Data for the task:
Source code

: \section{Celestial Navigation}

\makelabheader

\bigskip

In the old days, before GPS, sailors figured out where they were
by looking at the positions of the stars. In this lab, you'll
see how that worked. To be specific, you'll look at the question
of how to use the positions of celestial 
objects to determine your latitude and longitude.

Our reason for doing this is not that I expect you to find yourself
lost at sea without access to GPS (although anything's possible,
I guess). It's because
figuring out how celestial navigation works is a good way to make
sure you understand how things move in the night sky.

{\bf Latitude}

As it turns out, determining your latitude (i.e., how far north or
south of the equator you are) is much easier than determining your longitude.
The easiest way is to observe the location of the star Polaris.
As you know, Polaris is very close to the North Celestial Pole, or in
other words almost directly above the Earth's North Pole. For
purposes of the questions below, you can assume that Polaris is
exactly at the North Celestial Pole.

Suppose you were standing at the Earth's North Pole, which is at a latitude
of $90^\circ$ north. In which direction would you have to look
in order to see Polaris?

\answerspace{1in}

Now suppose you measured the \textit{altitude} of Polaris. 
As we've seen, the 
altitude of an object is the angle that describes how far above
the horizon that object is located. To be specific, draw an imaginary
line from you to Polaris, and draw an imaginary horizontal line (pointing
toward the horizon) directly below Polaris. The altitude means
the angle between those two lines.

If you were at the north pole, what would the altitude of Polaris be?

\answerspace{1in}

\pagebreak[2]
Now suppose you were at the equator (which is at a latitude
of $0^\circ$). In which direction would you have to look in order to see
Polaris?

Task details: The whole block of data above should be printed again verbatim.

Completed task:
Source code

: \section{Celestial Navigation}

\makelabheader

\bigskip

In the old days, before GPS, sailors figured out where they were
by looking at the positions of the stars. In this lab, you'll
see how that worked. To be specific, you'll look at the question
of how to use the positions of celestial 
objects to determine your latitude and longitude.

Our reason for doing this is not that I expect you to find yourself
lost at sea without access to GPS (although anything's possible,
I guess). It's because
figuring out how celestial navigation works is a good way to make
sure you understand how things move in the night sky.

{\bf Latitude}

As it turns out, determining your latitude (i.e., how far north or
south of the equator you are) is much easier than determining your longitude.
The easiest way is to observe the location of the star Polaris.
As you know, Polaris is very close to the North Celestial Pole, or in
other words almost directly above the Earth's North Pole. For
purposes of the questions below, you can assume that Polaris is
exactly at the North Celestial Pole.

Suppose you were standing at the Earth's North Pole, which is at a latitude
of $90^\circ$ north. In which direction would you have to look
in order to see Polaris?

\answerspace{1in}

Now suppose you measured the \textit{altitude} of Polaris. 
As we've seen, the 
altitude of an object is the angle that describes how far above
the horizon that object is located. To be specific, draw an imaginary
line from you to Polaris, and draw an imaginary horizontal line (pointing
toward the horizon) directly below Polaris. The altitude means
the angle between those two lines.

If you were at the north pole, what would the altitude of Polaris be?

\answerspace{1in}

\pagebreak[2]
Now suppose you were at the equator (which is at a latitude
of $0^\circ$). In which direction would you have to look in order to see
Polaris?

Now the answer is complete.